FIGURE 3.

RNA binding behavior of TSWV N protein. A, gel electrophoresis analysis of cellular RNA extracted from PEI-treated N protein. The cellular RNAs were denatured and released from PEI-treated or non-treated N protein and electrophoresed on a 1% agarose gel using ethidium bromide staining. RNA is marked with an arrow. B, discontinuous blue native PAGE analysis of oligomeric formation of PEI-treated N protein. PEI-treated N protein was loaded together with a non-treated N protein in a 4–16% discontinuous blue native PAGE. GAPDH (20 μg) was used as a size marker. The positions of the monomer, dimer, trimer, tetramer, and pentamer are indicated.

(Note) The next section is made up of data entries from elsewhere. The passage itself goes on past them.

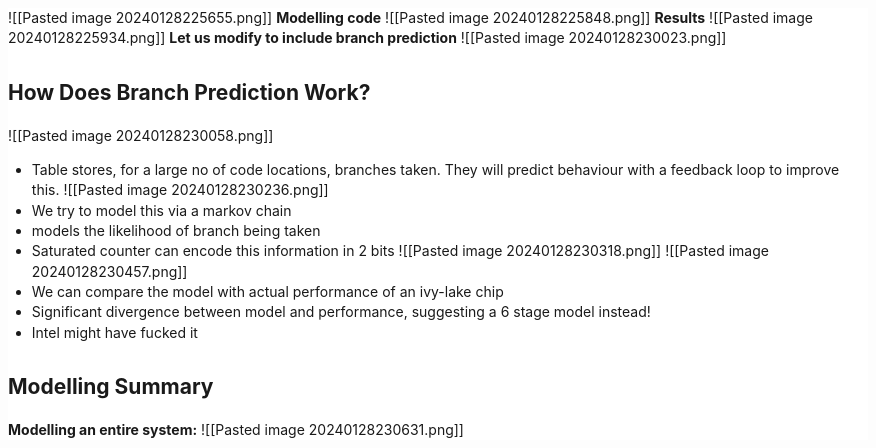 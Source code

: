 ![[Pasted image 20240128225655.png]]
**Modelling code**
![[Pasted image 20240128225848.png]]
**Results**
![[Pasted image 20240128225934.png]]
**Let us modify to include branch prediction**
![[Pasted image 20240128230023.png]]
## How Does Branch Prediction Work?
![[Pasted image 20240128230058.png]]
- Table stores, for a large no of code locations, branches taken. They will predict behaviour with a feedback loop to improve this.
![[Pasted image 20240128230236.png]]
- We try to model this via a markov chain
- models the likelihood of branch being taken
- Saturated counter can encode this information in 2 bits
![[Pasted image 20240128230318.png]]
![[Pasted image 20240128230457.png]]
- We can compare the model with actual performance of an ivy-lake chip
- Significant divergence between model and performance, suggesting a 6 stage model instead!
- Intel might have fucked it
## Modelling Summary
**Modelling an entire system:**
![[Pasted image 20240128230631.png]]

C, analysis of RNA binding behavior of N protein by gel mobility shift assay in a discontinuous blue native PAGE. A fixed amount of N (15 μg) was incubated with increasing amounts of unlabeled RNA transcripts with viral termini (5′UTR-GFP-3′UTR), and the complexes were resolved in a 4–16% polyacrylamide gradient gel (upper gel). The same samples were also analyzed in a 10% SDS-PAGE gel (lower gel). D, analysis of cellular RNA bound in different types of N oligomers. Purified N protein was separated in 4–16% discontinuous blue native PAGE (left panel). The bands of monomers, dimers, trimers, and tetramers (corresponding to numbers 1–4, respectively) or a region of the gel that does not contain N proteins (number 5) were precisely excised, minced, and protein in the gel was eluted with PBS. The recovered samples were denatured in RNA loading buffer containing formamide and boiled for 5 min. The cellular RNA released from N-RNA complex was analyzed in a 1% agarose by ethidium bromide staining (right panel). RNA is marked with an arrow.